Caterina
Di Noto

copywriter

sono vecchiotta

Circa mille anni fa ho fatto il liceo classico
e poi l’università.
Siccome leggevo a rotta di collo,
mi piaceva molto scrivere e avevo
un bel piglio creativo,
mi sono data al copywriting.

(Ancora oggi esistono persone che
non sanno cosa voglia dire.)

sì, l’ho fatto!

Ho più di 20 anni di esperienza
praticamente in tutti i campi della comunicazione.
Quindi: se mi chiedi se ho fatto anche…
Sì, anche quello.

i miei copy

(lavori finiti e lavori interrotti)

Date un’occhiata al cosiddetto PORTFOLIO
che io odio tantissimo, perché
guardami-negli-occhi-parlami-capisci-se sono-una-persona-di-valore
e poi chiedimi se ho fatto io la pubblicità della coca cola.
(E comunque la risposta è no,
non l’ho fatta io.)

sempre libera

Lavoro free lance che è un po’ come
buttarsi da un cornicione,
ma a noi creativi
il brivido piace.

Sono di stanza
nella brulicante Milano
ma lavoro da ogni dove.

perché scegliere me

I miei pregi:

sono veloce come un fulmine
sono un’instancabile creativa
sono curiosissima
sono navigatissima
lavoro con l’Art più bravo del mondo
(che si chiama Giacomo Comincini)

I miei difetti:

czzzzfffffzzzzzffffzzzz
(scusate, qui non prende)

per quali clienti
ho lavorato

Meno di mille.
Eccoli qui.

il mio piccolo storytelling

Nasco nel 1974, generazione Goldrake. Mi mettono a crescere in Emilia, negli allevamenti parmensi, dove afa, prosciutto e pettegolezzi non mancano mai.

Leggo in picchiata, da Piccole Donne al Buio oltre la siepe, in goduta libera.
Di pari passo, scrivo. Una quantità di roba da intasare il solaio. Mi perdonino gli alberi della foresta amazzonica.

Arrivo al Liceo Classico. La tragedia greca è che vado in parrocchia, suono la chitarra, faccio giocare i bambini e fumo Marlboro da mane a sera.

Quindi sbarco a Milano. Università Cattolica del Sacro Cuore, facoltà di Lingue e Letterature Straniere, indirizzo Scienze delle Comunicazioni. Solo a dirlo, sono fuori corso. Studio l’Inglese per ovvietà e il Russo perché Dostoevskij mi fulmina sulla via di San Pietroburgo.

Scopro la Semiotica, segno che è ora di partire per l’Inghilterra in Erasmus. Lì, nella biblioteca di Leeds, mi imbatto nel libro del destino, che titola Being a copywriter. Ed ecco cosa voglio fare nella vita. Nero su bianco. Scrivo la tesi mangiando fish ‘n chips, torno in Italia, mi laureo a 110 all’ora e mi lancio a tavoletta verso il copywriting.

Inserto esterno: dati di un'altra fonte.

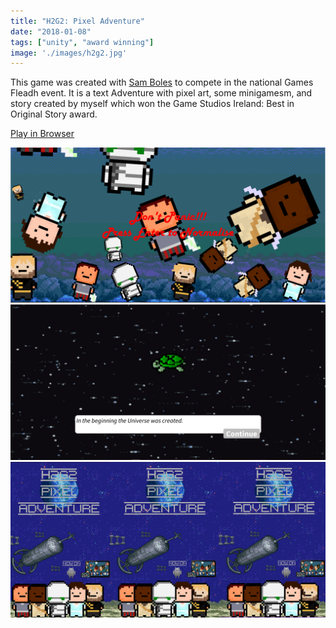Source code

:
 ```yaml
---
title: "H2G2: Pixel Adventure"
date: "2018-01-08"
tags: ["unity", "award winning"]
image: './images/h2g2.jpg'
---
```


This game was created with [Sam Boles](https://github.com/Xaeonn) to compete in the national Games Fleadh event. It is a text Adventure with pixel art, some minigamesm, and story created by myself which won the Game Studios Ireland: Best in Original Story award.

[Play in Browser](/H2G2/WebBuild.html)

![](./images/h2g2A.PNG "h2g2 start screen")
![](./images/h2g2B.PNG "h2g2 first text")
![](./images/h2g2c.png "h2g2 launch poster")
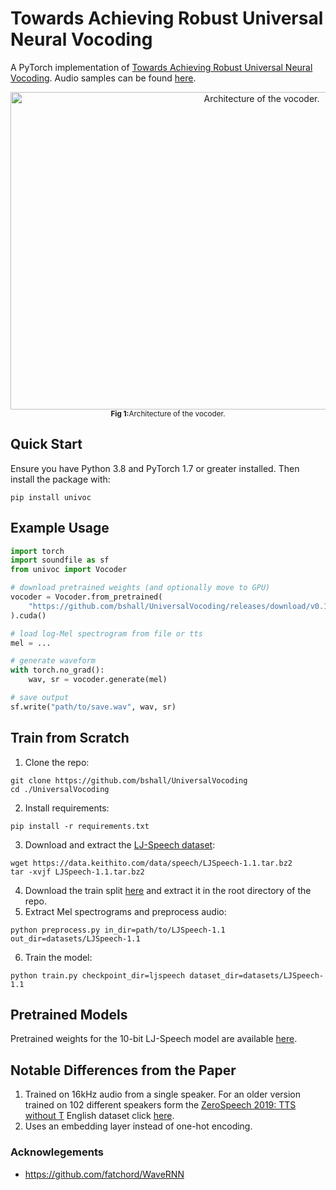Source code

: # Towards Achieving Robust Universal Neural Vocoding

A PyTorch implementation of [Towards Achieving Robust Universal Neural Vocoding](https://arxiv.org/abs/1811.06292).
Audio samples can be found [here](https://bshall.github.io/UniversalVocoding/).

<div align="center">
    <img width="788" height="508" alt="Architecture of the vocoder." 
      src="https://github.com/bshall/UniversalVocoding/raw/master/univoc.png"><br>
    <sup><strong>Fig 1:</strong>Architecture of the vocoder.</sup>
</div>

## Quick Start

Ensure you have Python 3.8 and PyTorch 1.7 or greater installed. Then install the package with:
```
pip install univoc
```

## Example Usage

```python
import torch
import soundfile as sf
from univoc import Vocoder

# download pretrained weights (and optionally move to GPU)
vocoder = Vocoder.from_pretrained(
    "https://github.com/bshall/UniversalVocoding/releases/download/v0.1/univoc-ljspeech-7mtpaq.pt"
).cuda()

# load log-Mel spectrogram from file or tts
mel = ...

# generate waveform
with torch.no_grad():
    wav, sr = vocoder.generate(mel)

# save output
sf.write("path/to/save.wav", wav, sr)
```

## Train from Scratch

1. Clone the repo:
```
git clone https://github.com/bshall/UniversalVocoding
cd ./UniversalVocoding
```
2. Install requirements:
```
pip install -r requirements.txt
```
3. Download and extract the [LJ-Speech dataset](https://keithito.com/LJ-Speech-Dataset/):
```
wget https://data.keithito.com/data/speech/LJSpeech-1.1.tar.bz2
tar -xvjf LJSpeech-1.1.tar.bz2
```
4. Download the train split [here](https://github.com/bshall/UniversalVocoding/releases/tag/v0.2) and extract it in the root directory of the repo. 
5. Extract Mel spectrograms and preprocess audio:
```
python preprocess.py in_dir=path/to/LJSpeech-1.1 out_dir=datasets/LJSpeech-1.1
```
6. Train the model:
```
python train.py checkpoint_dir=ljspeech dataset_dir=datasets/LJSpeech-1.1
```

## Pretrained Models

Pretrained weights for the 10-bit LJ-Speech model are available [here](https://github.com/bshall/UniversalVocoding/releases/tag/v0.2).

## Notable Differences from the Paper

1. Trained on 16kHz audio from a single speaker. For an older version trained on 102 different speakers form the [ZeroSpeech 2019: TTS without T](https://zerospeech.com/2019/) English dataset click [here](https://github.com/bshall/UniversalVocoding/releases/tag/v0.1).
2. Uses an embedding layer instead of one-hot encoding.

### Acknowlegements

- https://github.com/fatchord/WaveRNN
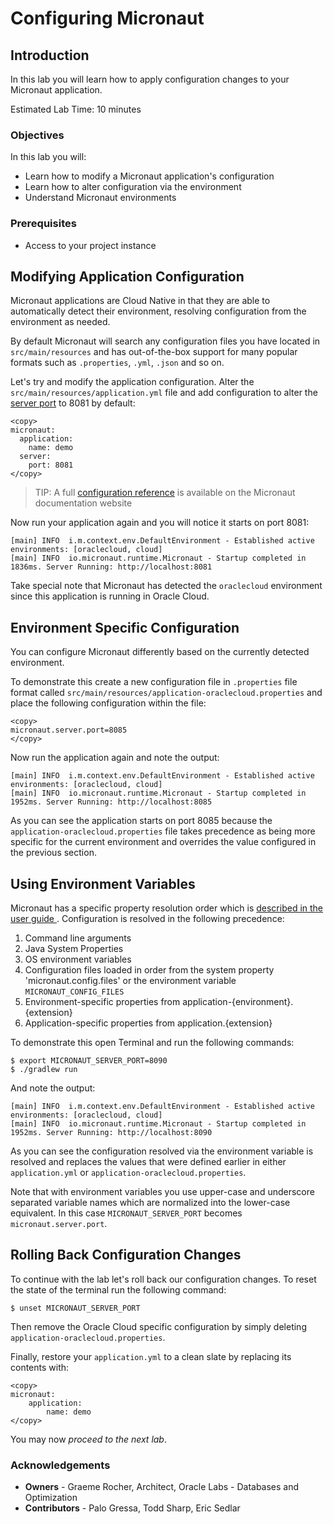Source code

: # Configuring Micronaut

## Introduction
In this lab you will learn how to apply configuration changes to your Micronaut application.

Estimated Lab Time: 10 minutes

### Objectives

In this lab you will:
* Learn how to modify a Micronaut application's configuration
* Learn how to alter configuration via the environment
* Understand Micronaut environments

### Prerequisites
- Access to your project instance

## Modifying Application Configuration

Micronaut applications are Cloud Native in that they are able to automatically detect their environment, resolving configuration from the environment as needed.

By default Micronaut will search any configuration files you have located in `src/main/resources` and has out-of-the-box support for many popular formats such as `.properties`, `.yml`, `.json` and so on.

Let's try and modify the application configuration. Alter the `src/main/resources/application.yml` file and add configuration to alter the [server port](https://docs.micronaut.io/latest/guide/configurationreference.html#io.micronaut.http.server.HttpServerConfiguration) to 8081 by default:

	<copy>
	micronaut:
	  application:
	    name: demo
	  server:
	    port: 8081
	</copy>

> TIP: A full [configuration reference](https://docs.micronaut.io/latest/guide/configurationreference.html) is available on the Micronaut documentation website

Now run your application again and you will notice it starts on port 8081:

```
[main] INFO  i.m.context.env.DefaultEnvironment - Established active environments: [oraclecloud, cloud]
[main] INFO  io.micronaut.runtime.Micronaut - Startup completed in 1836ms. Server Running: http://localhost:8081
```

Take special note that Micronaut has detected the `oraclecloud` environment since this application is running in Oracle Cloud.


## Environment Specific Configuration

You can configure Micronaut differently based on the currently detected environment.

To demonstrate this create a new configuration file in `.properties` file format called `src/main/resources/application-oraclecloud.properties` and place the following configuration within the file:

	<copy>
	micronaut.server.port=8085
	</copy>

Now run the application again and note the output:

```
[main] INFO  i.m.context.env.DefaultEnvironment - Established active environments: [oraclecloud, cloud]
[main] INFO  io.micronaut.runtime.Micronaut - Startup completed in 1952ms. Server Running: http://localhost:8085
```

As you can see the application starts on port 8085 because the `application-oraclecloud.properties` file takes precedence as being more specific for the current environment and overrides the value configured in the previous section.

## Using Environment Variables

Micronaut has a specific property resolution order which is [described in the user guide ](https://docs.micronaut.io/latest/guide/index.html#propertySource). Configuration is resolved in the following precedence:

1. Command line arguments
2. Java System Properties
3. OS environment variables
4. Configuration files loaded in order from the system property 'micronaut.config.files' or the environment variable `MICRONAUT_CONFIG_FILES`
5. Environment-specific properties from application-{environment}.{extension}
6. Application-specific properties from application.{extension} 

To demonstrate this open Terminal and run the following commands:

```
$ export MICRONAUT_SERVER_PORT=8090
$ ./gradlew run
```

And note the output:

```
[main] INFO  i.m.context.env.DefaultEnvironment - Established active environments: [oraclecloud, cloud]
[main] INFO  io.micronaut.runtime.Micronaut - Startup completed in 1952ms. Server Running: http://localhost:8090
```

As you can see the configuration resolved via the environment variable is resolved and replaces the values that were defined earlier in either `application.yml` or `application-oraclecloud.properties`.

Note that with environment variables you use upper-case and underscore separated variable names which are normalized into the lower-case equivalent. In this case `MICRONAUT_SERVER_PORT` becomes `micronaut.server.port`.

## Rolling Back Configuration Changes

To continue with the lab let's roll back our configuration changes. To reset the state of the terminal run the following command:

```
$ unset MICRONAUT_SERVER_PORT
```

Then remove the Oracle Cloud specific configuration by simply deleting `application-oraclecloud.properties`.

Finally, restore your `application.yml` to a clean slate by replacing its contents with:

	<copy>
	micronaut:
		application:
			name: demo
	</copy>

You may now *proceed to the next lab*.

### Acknowledgements
- **Owners** - Graeme Rocher, Architect, Oracle Labs - Databases and Optimization
- **Contributors** - Palo Gressa, Todd Sharp, Eric Sedlar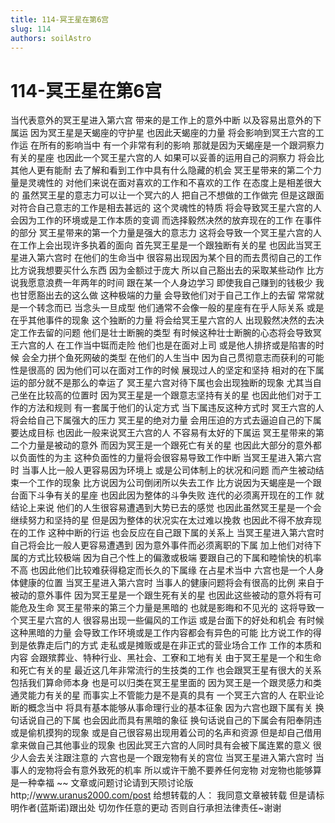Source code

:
 ```yaml
---
title: 114-冥王星在第6宫
slug: 114
authors: soilAstro
---
```


# 114-冥王星在第6宫
当代表意外的冥王星进入第六宫
带来的是工作上的意外中断
以及容易出意外的下属运
因为冥王星是天蝎座的守护星
也因此天蝎座的力量
将会影响到冥王六宫的工作运
在所有的影响当中
有一个非常有利的影响
那就是因为天蝎座是一个跟洞察力有关的星座
也因此一个冥王星六宫的人
如果可以妥善的运用自己的洞察力
将会比其他人更有能耐
去了解和看到工作中具有什么隐藏的机会
冥王星带来的第二个力量是灵魂性的
对他们来说在面对喜欢的工作和不喜欢的工作
在态度上是相差很大的
虽然冥王星的意志力可以让一个冥六的人
把自己不想做的工作做完
但是这跟面对符合自己意志的工作是相去甚远的
这个灵魂性的特质
将会导致冥王星六宫的人
会因为工作的环境或是工作本质的变调
而选择毅然决然的放弃现在的工作
在事件的部分
冥王星带来的第一个力量是强大的意志力
这将会导致一个冥王星六宫的人
在工作上会出现许多执着的面向
首先冥王星是一个跟独断有关的星
也因此当冥王星进入第六宫时
在他们的生命当中
很容易出现因为某个目的而去贯彻自己的工作
比方说我想要买什么东西
因为金额过于庞大
所以自己豁出去的采取某些动作
比方说我愿意浪费一年两年的时间
跟在某一个人身边学习
即使我自己赚到的钱极少
我也甘愿豁出去的这么做
这种极端的力量
会导致他们对于自己工作上的去留
常常就是一个转念而已
当念头一旦成型
他们通常不会像一般的星座有在乎人际关系
或是在乎其他事件的现象
这个独断的力量
将会给冥王星六宫的人
出现毅然决然的去决定工作去留的问题
他们是壮士断腕的类型
有时候这种壮士断腕的心态将会导致冥王六宫的人
在工作当中铤而走险
他们也是在面对上司
或是他人排挤或是陷害的时候
会全力拼个鱼死网破的类型
在他们的人生当中
因为自己贯彻意志而获利的可能性是很高的
因为他们可以在面对工作的时候
展现过人的坚定和坚持
相对的在下属运的部分就不是那么的幸运了
冥王星六宫对待下属也会出现独断的现象
尤其当自己坐在比较高的位置时
因为冥王星是一个跟意志坚持有关的星
也因此他们对于工作的方法和规则
有一套属于他们的认定方式
当下属违反这种方式时
冥王六宫的人将会给自己下属强大的压力
冥王星的绝对力量
会用压迫的方式去逼迫自己的下属要达成目标
也因此一般来说冥王六宫的人
不容易有太好的下属运
冥王星带来的第二个力量是被动的意外
而因为冥王是一个跟死亡有关的星
也因此大部分的意外都以负面性的为主
这种负面性的力量将会很容易导致工作中断
当冥王星进入第六宫时
当事人比一般人更容易因为环境上
或是公司体制上的状况和问题
而产生被动结束一个工作的现象
比方说因为公司倒闭所以失去工作
比方说因为天蝎座是一个跟台面下斗争有关的星座
也因此因为整体的斗争失败
连代的必须离开现在的工作
就结论上来说
他们的人生很容易遭遇到大势已去的感觉
也因此虽然冥王星是一个会继续努力和坚持的星
但是因为整体的状况实在太过难以挽救
也因此不得不放弃现在的工作
这种中断的行运
也会反应在自己跟下属的关系上
当冥王星进入第六宫时
自己将会比一般人更容易遭遇到
因为意外事件而必须离职的下属
加上他们对待下属的方式比较极端
因为自己个性上的偏激或极端
要跟自己的下属和睦愉快的机率不高
也因此他们比较难获得稳定而长久的下属缘
在占星术当中
六宫也是一个人身体健康的位置
当冥王星进入第六宫时
当事人的健康问题将会有很高的比例
来自于被动的意外事件
因为冥王星是一个跟生死有关的星
也因此这些被动的意外将有可能危及生命
冥王星带来的第三个力量是黑暗的
也就是影晦和不见光的
这将导致一个冥王星六宫的人
很容易出现一些偏风的工作运
或是台面下的好处和机会
有时候这种黑暗的力量
会导致工作环境或是工作内容都会有异色的可能
比方说工作的得到是依靠走后门的方式
走私或是摊贩或是在非正式的营业场合工作
工作的本质和内容
会跟殡葬业、特种行业、黑社会、工寮和工地有关
由于冥王星是一个和生命和死亡有关的星
最近这几年非常流行的生技类的工作
也会跟冥王星有很大的关系
包括我们算命师本身
也是可以归类在冥王星里面的
因为冥王是一个跟灵感力和类通灵能力有关的星
而事实上不管能力是不是真的具有
一个冥王六宫的人
在职业论断的概念当中
将具有基本能够从事命理行业的基本征象
因为六宫也跟下属有关
换句话说自己的下属
也会因此而具有黑暗的象征
换句话说自己的下属会有阳奉阴违
或是偷机摸狗的现象
或是自己很容易出现用着公司的名声和资源
但是却自己借用拿来做自己其他事业的现象
也因此冥王六宫的人同时具有会被下属连累的意义
很少人会去关注跟注意的
六宫也是一个跟宠物有关的宫位
当冥王星进入第六宫时
当事人的宠物将会有意外致死的机率
所以或许干脆不要养任何宠物
对宠物也能够算是一种幸福
~~
文章或问题讨论请到天陨讨论版
http;//www.uranus2000.com/post
给想转载的人：
我同意文章被转载
但是请标明作者(蓝斯诺)跟出处
切勿作任意的更动
否则自行承担法律责任~谢谢
  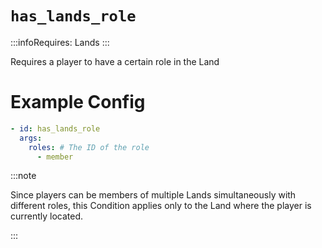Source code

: # `has_lands_role`
:::infoRequires:
Lands
:::

Requires a player to have a certain role in the Land
# Example Config
```yaml
- id: has_lands_role
  args:
    roles: # The ID of the role
      - member
```

:::note  
  
Since players can be members of multiple Lands simultaneously with different roles, this Condition applies only to the Land where the player is currently located.

:::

Adesso mi lancio decisa verso la terza età, sempre col mio lavoro sottobraccio.

 

Mia nonna una volta mi chiede:

– Cos’è che vuoi fare te?
– La copywriter.
– E che roba è?
– Ad esempio… Nella pubblicità della passata di pomodoro, quella che scrive O così o Pomì

Qualche giorno dopo, al telefono con mia zia, le sento dire:

– La Cate? Lavora nel settore dei pomodori.

il mio cv in sintesi

perché amo le parole

Quei termini intraducibili che raccontano un’emozione

Petrichor (inglese): l’odore della terra inaridita quando piove.
Komorebi (giapponese): l’effetto della luce del sole quando filtra tra le foglie degli alberi.
Gökotta (svedese): svegliarsi all’alba per uscire ad ascoltare il primo canto degli uccelli.
Gluggaveður (islandese): traducibile letteralmente in “tempo da finestra”, indica quelle giornate invernali bellissime, in cui fa troppo freddo per uscire.
Hanyauku (Rukwangali, un dialetto africano Bantu): camminare in punta di piedi sulla sabbia calda.
Hoppípolla (islandese): saltare nelle pozzanghere.
Schilderwald (tedesco): quando una strada è piena di cartelli stradali e non si capisce nulla. Letteralmente significa “selva di cartelli stradali”.
Yakamoz (turco): il riflesso di luna sull’acqua.
Gufra (arabo): la quantità d’acqua che può contenere una mano.

Hygge (danese): il sentimento di conforto e serenità di chi all’improvviso si sente a casa.